Whale holdings in Cardano (ADA) drop to all-time lows – Should you be worried?

Despite showing strong bullish momentum in the last few weeks, it seems large wallets are not buying Cardano (ADA) as they used to. In fact, we have seen the exact opposite. But what does this mean? Is ADA risking a sell-off? Not exactly. Nonetheless, here are some important facts:

  • Whale holdings for ADA are now at an all-time low

  • But an influx of institutional money in 2022 could help balance the scales

  • ADA remains bullish and is up nearly 35% from its lowest price in 2022.

Data Source: Tradingview 

Cardano (ADA) – Does loss of whale accumulation matter?

Well, at the end of the day, large wallets will have a massive impact on the price action of any coin. In an ideal situation, you would want to have whales holding an asset for longer. That is always a good sign. 

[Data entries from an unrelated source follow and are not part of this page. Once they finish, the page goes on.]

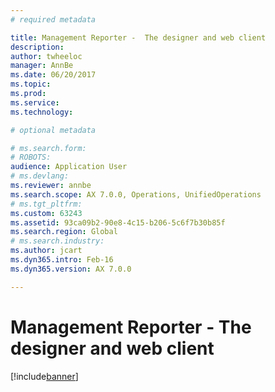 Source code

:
 ```yaml
---
# required metadata

title: Management Reporter -  The designer and web client
description: 
author: twheeloc
manager: AnnBe
ms.date: 06/20/2017
ms.topic: 
ms.prod: 
ms.service: 
ms.technology: 

# optional metadata

# ms.search.form: 
# ROBOTS: 
audience: Application User
# ms.devlang: 
ms.reviewer: annbe
ms.search.scope: AX 7.0.0, Operations, UnifiedOperations
# ms.tgt_pltfrm: 
ms.custom: 63243
ms.assetid: 93ca09b2-90e8-4c15-b206-5c6f7b30b85f
ms.search.region: Global
# ms.search.industry: 
ms.author: jcart
ms.dyn365.intro: Feb-16
ms.dyn365.version: AX 7.0.0

---
```


# Management Reporter -  The designer and web client

[!include[banner](../includes/banner.md)]








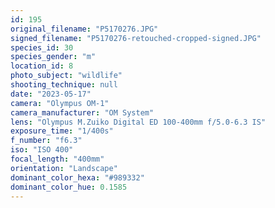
 ```yaml
---
id: 195
original_filename: "P5170276.JPG"
signed_filename: "P5170276-retouched-cropped-signed.JPG"
species_id: 30
species_gender: "m"
location_id: 8
photo_subject: "wildlife"
shooting_technique: null
date: "2023-05-17"
camera: "Olympus OM-1"
camera_manufacturer: "OM System"
lens: "Olympus M.Zuiko Digital ED 100-400mm f/5.0-6.3 IS"
exposure_time: "1/400s"
f_number: "f6.3"
iso: "ISO 400"
focal_length: "400mm"
orientation: "Landscape"
dominant_color_hexa: "#989332"
dominant_color_hue: 0.1585
---
```

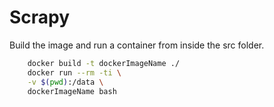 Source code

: # Scrapy

Build the image and run a container from inside the src folder.

```bash
    docker build -t dockerImageName ./
    docker run --rm -ti \
    -v $(pwd):/data \
    dockerImageName bash
```
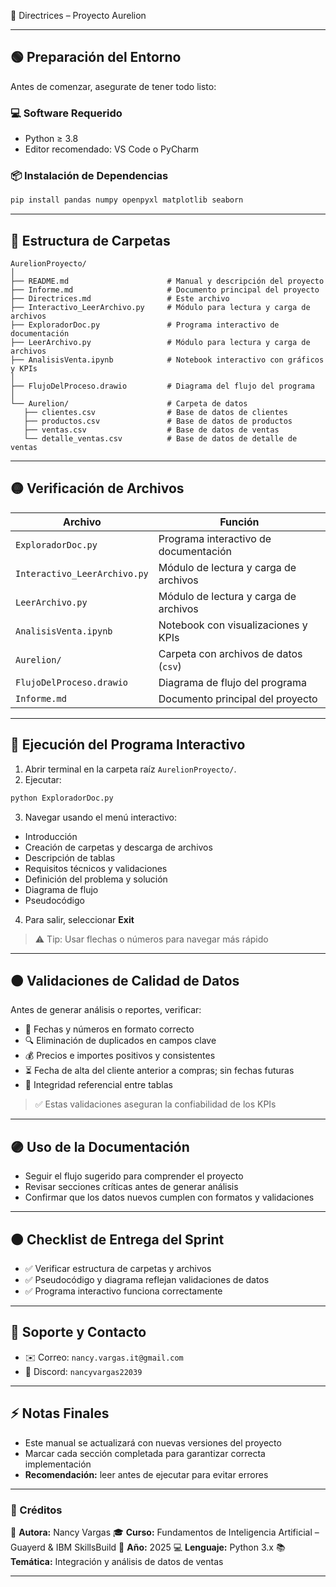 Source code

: 📝 Directrices – Proyecto Aurelion

---

## 🟢 Preparación del Entorno

Antes de comenzar, asegurate de tener todo listo:

### 💻 Software Requerido

* Python ≥ 3.8
* Editor recomendado: VS Code o PyCharm

### 📦 Instalación de Dependencias

```bash
pip install pandas numpy openpyxl matplotlib seaborn
```

---

## 📁 Estructura de Carpetas

```
AurelionProyecto/
│
├── README.md                      # Manual y descripción del proyecto
├── Informe.md                     # Documento principal del proyecto
├── Directrices.md                 # Este archivo
├── Interactivo_LeerArchivo.py     # Módulo para lectura y carga de archivos
├── ExploradorDoc.py               # Programa interactivo de documentación
├── LeerArchivo.py                 # Módulo para lectura y carga de archivos
├── AnalisisVenta.ipynb            # Notebook interactivo con gráficos y KPIs
│
├── FlujoDelProceso.drawio         # Diagrama del flujo del programa
│
└── Aurelion/                      # Carpeta de datos
   ├── clientes.csv                # Base de datos de clientes
   ├── productos.csv               # Base de datos de productos
   ├── ventas.csv                  # Base de datos de ventas
   └── detalle_ventas.csv          # Base de datos de detalle de ventas
```

---

## 🟡 Verificación de Archivos

| Archivo                          | Función                               |
| -------------------------------- | ------------------------------------- |
| `ExploradorDoc.py`               | Programa interactivo de documentación |
| `Interactivo_LeerArchivo.py`     | Módulo de lectura y carga de archivos |
| `LeerArchivo.py`                 | Módulo de lectura y carga de archivos |
| `AnalisisVenta.ipynb`            | Notebook con visualizaciones y KPIs   |
| `Aurelion/`                      | Carpeta con archivos de datos (`csv`) |
| `FlujoDelProceso.drawio`         | Diagrama de flujo del programa        |
| `Informe.md`                     | Documento principal del proyecto      |

---

## 🔵 Ejecución del Programa Interactivo

1. Abrir terminal en la carpeta raíz `AurelionProyecto/`.
2. Ejecutar:

```bash
python ExploradorDoc.py
```

3. Navegar usando el menú interactivo:

* Introducción
* Creación de carpetas y descarga de archivos
* Descripción de tablas
* Requisitos técnicos y validaciones
* Definición del problema y solución
* Diagrama de flujo
* Pseudocódigo

4. Para salir, seleccionar **Exit**

> ⚠️ Tip: Usar flechas o números para navegar más rápido

---

## 🟠 Validaciones de Calidad de Datos

Antes de generar análisis o reportes, verificar:

* 📅 Fechas y números en formato correcto
* 🔍 Eliminación de duplicados en campos clave
* 💰 Precios e importes positivos y consistentes
* ⏳ Fecha de alta del cliente anterior a compras; sin fechas futuras
* 🔗 Integridad referencial entre tablas

> ✅ Estas validaciones aseguran la confiabilidad de los KPIs

---

## 🟣 Uso de la Documentación

* Seguir el flujo sugerido para comprender el proyecto
* Revisar secciones críticas antes de generar análisis
* Confirmar que los datos nuevos cumplen con formatos y validaciones

---

## 🟤 Checklist de Entrega del Sprint

* ✅ Verificar estructura de carpetas y archivos
* ✅ Pseudocódigo y diagrama reflejan validaciones de datos
* ✅ Programa interactivo funciona correctamente

---

## 🔴 Soporte y Contacto

* ✉️ Correo: `nancy.vargas.it@gmail.com`
* 💬 Discord: `nancyvargas22039`

---

## ⚡ Notas Finales

* Este manual se actualizará con nuevas versiones del proyecto
* Marcar cada sección completada para garantizar correcta implementación
* **Recomendación:** leer antes de ejecutar para evitar errores

---

### 💬 Créditos

📌 **Autora:** Nancy Vargas
🎓 **Curso:** Fundamentos de Inteligencia Artificial – Guayerd & IBM SkillsBuild
📅 **Año:** 2025
💻 **Lenguaje:** Python 3.x
📚 **Temática:** Integración y análisis de datos de ventas

---


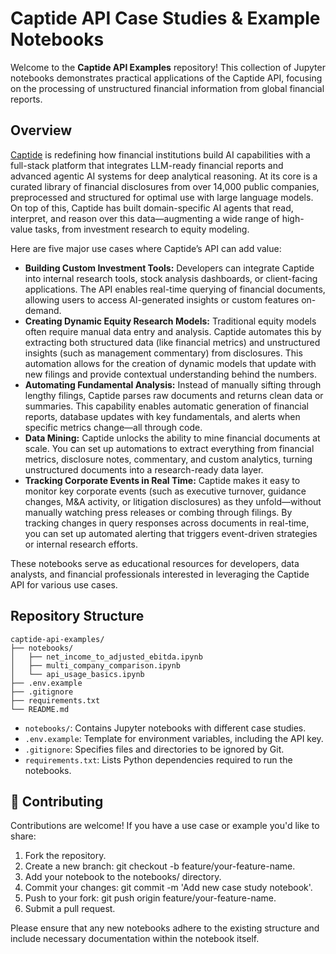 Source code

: # Captide API Case Studies & Example Notebooks

Welcome to the **Captide API Examples** repository! This collection of Jupyter notebooks demonstrates practical applications of the Captide API, focusing on the processing of unstructured financial information from global financial reports.

## Overview

[Captide](www.captide.co) is redefining how financial institutions build AI capabilities with a full-stack platform that integrates LLM-ready financial reports and advanced agentic AI systems for deep analytical reasoning. At its core is a curated library of financial disclosures from over 14,000 public companies, preprocessed and structured for optimal use with large language models. On top of this, Captide has built domain-specific AI agents that read, interpret, and reason over this data—augmenting a wide range of high-value tasks, from investment research to equity modeling.

Here are five major use cases where Captide’s API can add value:
- **Building Custom Investment Tools:** Developers can integrate Captide into internal research tools, stock analysis dashboards, or client-facing applications. The API enables real-time querying of financial documents, allowing users to access AI-generated insights or custom features on-demand.
- **Creating Dynamic Equity Research Models:** Traditional equity models often require manual data entry and analysis. Captide automates this by extracting both structured data (like financial metrics) and unstructured insights (such as management commentary) from disclosures. This automation allows for the creation of dynamic models that update with new filings and provide contextual understanding behind the numbers.‍‍
- **Automating Fundamental Analysis:** Instead of manually sifting through lengthy filings, Captide parses raw documents and returns clean data or summaries. This capability enables automatic generation of financial reports, database updates with key fundamentals, and alerts when specific metrics change—all through code.
- **Data Mining:** Captide unlocks the ability to mine financial documents at scale. You can set up automations to extract everything from financial metrics, disclosure notes, commentary, and custom analytics, turning unstructured documents into a research-ready data layer.
- **Tracking Corporate Events in Real Time:** Captide makes it easy to monitor key corporate events (such as executive turnover, guidance changes, M&A activity, or litigation disclosures) as they unfold—without manually watching press releases or combing through filings. By tracking changes in query responses across documents in real-time, you can set up automated alerting that triggers event-driven strategies or internal research efforts.

These notebooks serve as educational resources for developers, data analysts, and financial professionals interested in leveraging the Captide API for various use cases.

## Repository Structure

```
captide-api-examples/
├── notebooks/
│   ├── net_income_to_adjusted_ebitda.ipynb
│   ├── multi_company_comparison.ipynb
│   └── api_usage_basics.ipynb
├── .env.example
├── .gitignore
├── requirements.txt
└── README.md
```


- `notebooks/`: Contains Jupyter notebooks with different case studies.
- `.env.example`: Template for environment variables, including the API key.
- `.gitignore`: Specifies files and directories to be ignored by Git.
- `requirements.txt`: Lists Python dependencies required to run the notebooks.

## 🤝 Contributing
Contributions are welcome! If you have a use case or example you'd like to share:

1. Fork the repository.
2. Create a new branch: git checkout -b feature/your-feature-name.
3. Add your notebook to the notebooks/ directory.
4. Commit your changes: git commit -m 'Add new case study notebook'.
5. Push to your fork: git push origin feature/your-feature-name.
6. Submit a pull request.

Please ensure that any new notebooks adhere to the existing structure and include necessary documentation within the notebook itself.
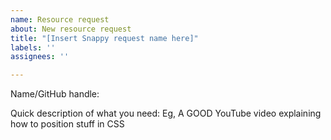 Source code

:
 ```yaml
---
name: Resource request
about: New resource request
title: "[Insert Snappy request name here]"
labels: ''
assignees: ''

---
```


Name/GitHub handle:

Quick description of what you need:
Eg, A GOOD YouTube video explaining how to position stuff in CSS
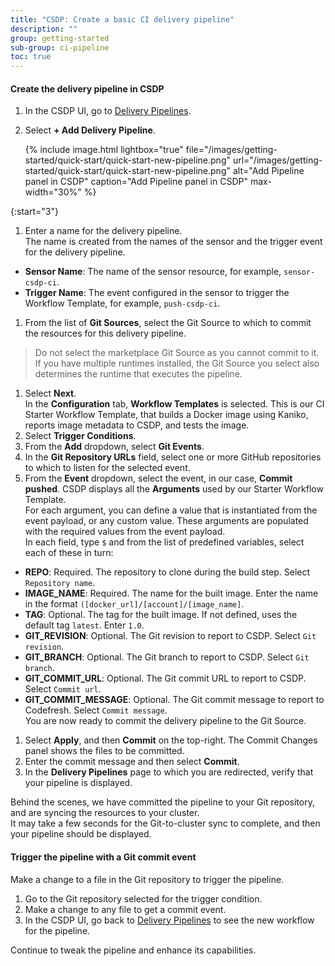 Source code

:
 ```yaml
---
title: "CSDP: Create a basic CI delivery pipeline"
description: ""
group: getting-started
sub-group: ci-pipeline
toc: true
---
```



#### Create the delivery pipeline in CSDP


1. In the CSDP UI, go to [Delivery Pipelines]((https://g.codefresh.io/2.0/pipelines){:target="\_blank"}).
1. Select **+ Add Delivery Pipeline**.

   {% include 
   image.html 
   lightbox="true" 
   file="/images/getting-started/quick-start/quick-start-new-pipeline.png" 
   url="/images/getting-started/quick-start/quick-start-new-pipeline.png" 
   alt="Add Pipeline panel in CSDP" 
   caption="Add Pipeline panel in CSDP"
   max-width="30%" 
   %}  

{:start="3"}
1. Enter a name for the delivery pipeline.  
  The name is created from the names of the sensor and the trigger event for the delivery pipeline.   
  * **Sensor Name**: The name of the sensor resource, for example, `sensor-csdp-ci`.
  * **Trigger Name**: The event configured in the sensor to trigger the Workflow Template, for example, `push-csdp-ci`.
1. From the list of **Git Sources**, select the Git Source to which to commit the resources for this delivery pipeline.  
  > Do not select the marketplace Git Source as you cannot commit to it.   
    If you have multiple runtimes installed, the Git Source you select also determines the runtime that executes the pipeline.
1. Select **Next**.  
  In the **Configuration** tab, **Workflow Templates** is selected. This is our CI Starter Workflow Template, that builds a Docker image using Kaniko, reports image metadata to CSDP, and tests the image.
1. Select **Trigger Conditions**. 
1. From the **Add** dropdown, select **Git Events**.
1. In the **Git Repository URLs** field, select one or more GitHub repositories to which to listen for the selected event. 
1. From the **Event** dropdown, select the event, in our case, **Commit pushed**.
  CSDP displays all the **Arguments** used by our Starter Workflow Template.  
  For each argument, you can define a value that is instantiated from the event payload, or any custom value.
  These arguments are populated with the required values from the event payload.  
  In each field, type `$` and from the list of predefined variables, select each of these in turn:
  * **REPO**: Required. The repository to clone during the build step. Select `Repository name`.
  * **IMAGE_NAME**: Required. The name for the built image. Enter the name in the format `([docker_url]/[account]/[image_name]`.
  * **TAG**: Optional. The tag for the built image. If not defined, uses the default tag `latest`. Enter `1.0`.
  * **GIT_REVISION**: Optional. The Git revision to report to CSDP. Select `Git revision`.
  * **GIT_BRANCH**: Optional. The Git branch to report to CSDP. Select `Git branch`.
  * **GIT_COMMIT_URL**: Optional. The Git commit URL to report to CSDP. Select `Commit url`.
  * **GIT_COMMIT_MESSAGE**: Optional. The Git commit message to report to Codefresh. Select `Commit message`.  
  You are now ready to commit the delivery pipeline to the Git Source.
1. Select **Apply**, and then **Commit** on the top-right.
  The Commit Changes panel shows the files to be committed.
1. Enter the commit message and then select **Commit**.
1. In the **Delivery Pipelines** page to which you are redirected, verify that your pipeline is displayed. 

  Behind the scenes, we have committed the pipeline to your Git repository, and are syncing the resources to your cluster.  
  It may take a few seconds for the Git-to-cluster sync to complete, and then your pipeline should be displayed.

#### Trigger the pipeline with a Git commit event
Make a change to a file in the Git repository to trigger the pipeline.

1. Go to the Git repository selected for the trigger condition.
1. Make a change to any file to get a commit event.
1. In the CSDP UI, go back to [Delivery Pipelines]((https://g.codefresh.io/2.0/pipelines){:target="\_blank"}) to see the new workflow for the pipeline.  

Continue to tweak the pipeline and enhance its capabilities. 
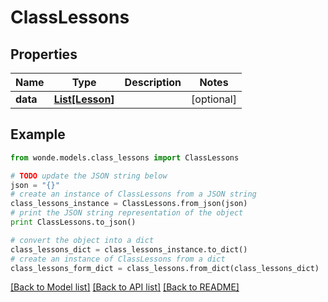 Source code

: # ClassLessons


## Properties
Name | Type | Description | Notes
------------ | ------------- | ------------- | -------------
**data** | [**List[Lesson]**](Lesson.md) |  | [optional] 

## Example

```python
from wonde.models.class_lessons import ClassLessons

# TODO update the JSON string below
json = "{}"
# create an instance of ClassLessons from a JSON string
class_lessons_instance = ClassLessons.from_json(json)
# print the JSON string representation of the object
print ClassLessons.to_json()

# convert the object into a dict
class_lessons_dict = class_lessons_instance.to_dict()
# create an instance of ClassLessons from a dict
class_lessons_form_dict = class_lessons.from_dict(class_lessons_dict)
```
[[Back to Model list]](../README.md#documentation-for-models) [[Back to API list]](../README.md#documentation-for-api-endpoints) [[Back to README]](../README.md)



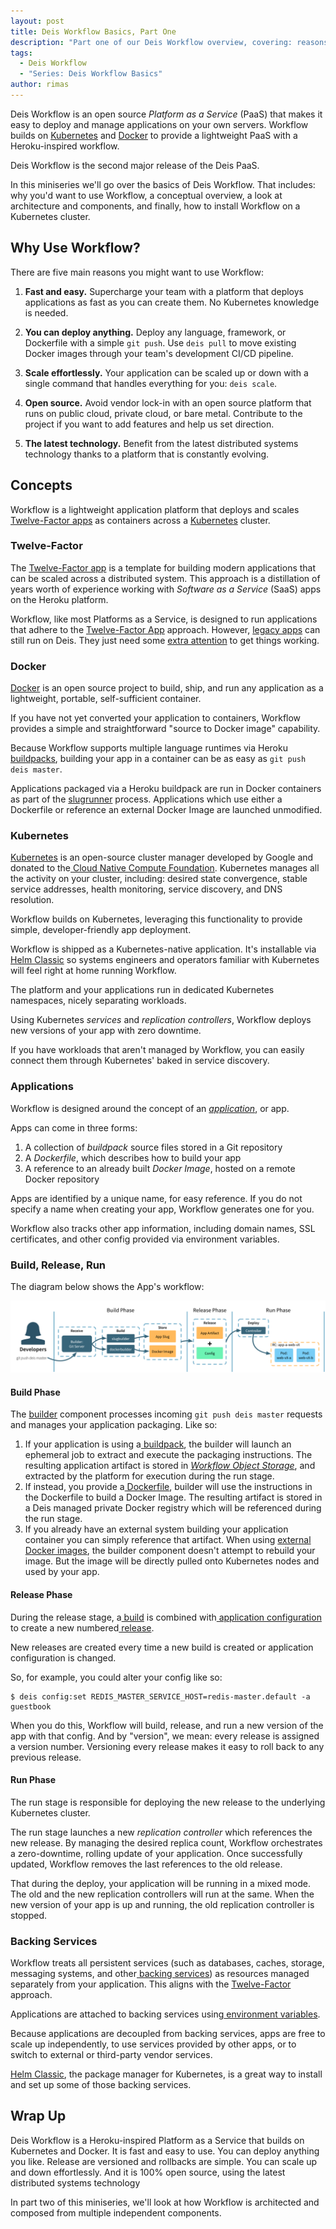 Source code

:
 ```yaml
---
layout: post
title: Deis Workflow Basics, Part One
description: "Part one of our Deis Workflow overview, covering: reasons to use Workflow, and basic concepts."
tags:
  - Deis Workflow
  - "Series: Deis Workflow Basics"
author: rimas
---
```


Deis Workflow is an open source *Platform as a Service* (PaaS) that makes it easy to deploy and manage applications on your own servers. Workflow builds on [Kubernetes](http://kubernetes.io/) and [Docker](https://www.docker.com) to provide a lightweight PaaS with a Heroku-inspired workflow.

Deis Workflow is the second major release of the Deis PaaS.

In this miniseries we'll go over the basics of Deis Workflow. That includes: why you'd want to use Workflow, a conceptual overview, a look at architecture and components, and finally, how to install Workflow on a Kubernetes cluster.

## Why Use Workflow?

<!--more-->

There are five main reasons you might want to use Workflow:

1. **Fast and easy.** Supercharge your team with a platform that deploys applications as fast as you can create them. No Kubernetes knowledge is needed.

2. **You can deploy anything.** Deploy any language, framework, or Dockerfile with a simple `git push`. Use `deis pull` to move existing Docker images through your team's development CI/CD pipeline.

3. **Scale effortlessly.** Your application can be scaled up or down with a single command that handles everything for you: `deis scale`.

4. **Open source.** Avoid vendor lock-in with an open source platform that runs on public cloud, private cloud, or bare metal. Contribute to the project if you want to add features and help us set direction.

5. **The latest technology.** Benefit from the latest distributed systems technology thanks to a platform that is constantly evolving.

## Concepts

Workflow is a lightweight application platform that deploys and scales [Twelve-Factor apps](http://docs.deis.io/en/latest/understanding_deis/concepts/#concepts-twelve-factor) as containers across a [Kubernetes](http://kubernetes.io/) cluster.

### Twelve-Factor

The [Twelve-Factor app](http://12factor.net/) is a template for building modern applications that can be scaled across a distributed system. This approach is a distillation of years worth of experience working with *Software as a Service* (SaaS) apps on the Heroku platform.

Workflow, like most Platforms as a Service, is designed to run applications that adhere to the [Twelve-Factor App](http://12factor.net/) approach. However, [legacy apps](https://deis.com/blog/2015/pets-vs-cattle/) can still run on Deis. They just need some [extra attention](https://deis.com/blog/2015/why-your-app-wont-work-in-the-cloud/) to get things working.

### Docker

[Docker](https://www.docker.com/) is an open source project to build, ship, and run any application as a lightweight, portable, self-sufficient container.

If you have not yet converted your application to containers, Workflow provides a simple and straightforward "source to Docker image" capability.

Because Workflow supports multiple language runtimes via Heroku [buildpacks](https://deis.com/docs/workflow/applications/using-buildpacks/), building your app in a container can be as easy as `git push deis master`.

Applications packaged via a Heroku buildpack are run in Docker containers as part of the [slugrunner](https://github.com/deis/slugrunner) process. Applications which use either a Dockerfile or reference an external Docker Image are launched unmodified.

### Kubernetes

[Kubernetes](http://kubernetes.io/) is an open-source cluster manager developed by Google and donated to the[ Cloud Native Compute Foundation](https://cncf.io/). Kubernetes manages all the activity on your cluster, including: desired state convergence, stable service addresses, health monitoring, service discovery, and DNS resolution.

Workflow builds on Kubernetes, leveraging this functionality to provide simple, developer-friendly app deployment.

Workflow is shipped as a Kubernetes-native application. It's installable via [Helm Classic](https://helm.sh/) so systems engineers and operators familiar with Kubernetes will feel right at home running Workflow.

The platform and your applications run in dedicated Kubernetes namespaces, nicely separating workloads.

Using Kubernetes *services* and *replication controllers*, Workflow deploys new versions of your app with zero downtime.

If you have workloads that aren't managed by Workflow, you can easily connect them through Kubernetes' baked in service discovery.

### Applications

Workflow is designed around the concept of an [*application*](https://deis.com/docs/workflow/reference-guide/terms/#application), or app.

Apps can come in three forms:

1. A collection of *buildpack* source files stored in a Git repository
2. A *Dockerfile*, which describes how to build your app
3. A reference to an already built *Docker Image*, hosted on a remote Docker repository

Apps are identified by a unique name, for easy reference. If you do not specify a name when creating your app, Workflow generates one for you.

Workflow also tracks other app information, including domain names, SSL certificates, and other config provided via environment variables.

### Build, Release, Run

The diagram below shows the App's workflow:

![](/images/blog-images/deis-workflow-basics-pt-1-0.png)

#### Build Phase

The [builder](https://deis.com/docs/workflow/understanding-workflow/components/#builder-builder-slugbuilder-and-dockerbuilder) component processes incoming `git push deis master` requests and manages your application packaging. Like so:

1. If your application is using a[ buildpack](https://deis.com/docs/workflow/applications/using-buildpacks/), the builder will launch an ephemeral job to extract and execute the packaging instructions. The resulting application artifact is stored in [*Workflow Object Storage*](https://deis.com/docs/workflow/installing-workflow/configuring-object-storage/), and extracted by the platform for execution during the run stage.
2. If instead, you provide a[ Dockerfile](https://deis.com/docs/workflow/applications/using-dockerfiles/), builder will use the instructions in the Dockerfile to build a Docker Image. The resulting artifact is stored in a Deis managed private Docker registry which will be referenced during the run stage.
3. If you already have an external system building your application container you can simply reference that artifact. When using [external Docker images](https://deis.com/docs/workflow/applications/using-docker-images/), the builder component doesn't attempt to rebuild your image. But the image will be directly pulled onto Kubernetes nodes and used by your app.

#### Release Phase

During the release stage, a[ build](https://deis.com/docs/workflow/reference-guide/terms/#build) is combined with[ application configuration](https://deis.com/docs/workflow/reference-guide/terms/#config) to create a new numbered[ release](https://deis.com/docs/workflow/reference-guide/terms/#release).

New releases are created every time a new build is created or application configuration is changed.

So, for example, you could alter your config like so:

```
$ deis config:set REDIS_MASTER_SERVICE_HOST=redis-master.default -a guestbook
```

When you do this, Workflow will build, release, and run a new version of the app with that config. And by "version", we mean: every release is assigned a version number. Versioning every release makes it easy to roll back to any previous release.

#### Run Phase

The run stage is responsible for deploying the new release to the underlying Kubernetes cluster.

The run stage launches a new *replication controller* which references the new release. By managing the desired replica count, Workflow orchestrates a zero-downtime, rolling update of your application. Once successfully updated, Workflow removes the last references to the old release.

That during the deploy, your application will be running in a mixed mode. The old and the new replication controllers will run at the same. When the new version of your app is up and running, the old replication controller is stopped.

### Backing Services

Workflow treats all persistent services (such as databases, caches, storage, messaging systems, and other[ backing services](http://12factor.net/backing-services)) as resources managed separately from your application. This aligns with the [Twelve-Factor](http://12factor.net/backing-services) approach.

Applications are attached to backing services using[ environment variables](http://12factor.net/config).

Because applications are decoupled from backing services, apps are free to scale up independently, to use services provided by other apps, or to switch to external or third-party vendor services.

[Helm Classic](http://helm.sh/), the package manager for Kubernetes, is a great way to install and set up some of those backing services.

## Wrap Up

Deis Workflow is a Heroku-inspired Platform as a Service that builds on Kubernetes and Docker. It is fast and easy to use. You can deploy anything you like. Release are versioned and rollbacks are simple. You can scale up and down effortlessly. And it is 100% open source, using the latest distributed systems technology

In part two of this miniseries, we'll look at how Workflow is architected and composed from multiple independent components.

But despite this, it doesn’t seem like ADA has largely been affected by a drop in whale holdings in fact, in the midst of all this, the coin has surged to its best possible price in 2022 and remains well above its yearly lows as well. 

Besides, although whale holdings for ADA are at an all-time low, large wallets still hold a lot of Cardano. At least 83% of all ADA coins in circulation are held by large wallets. So, there is still a long way to go before a drop in whale accumulation starts to have a real impact.

What is Cardano’s long-term outlook?

Cardano still maintains a very positive long-term outlook. Conservative estimates expect ADA to close out 2022 at $4, which will be about 4 times its current price.

In that case, even if whales are dumping some of their ADA holdings, this does not change the fact that the coin could still deliver immense value for investors in 2022.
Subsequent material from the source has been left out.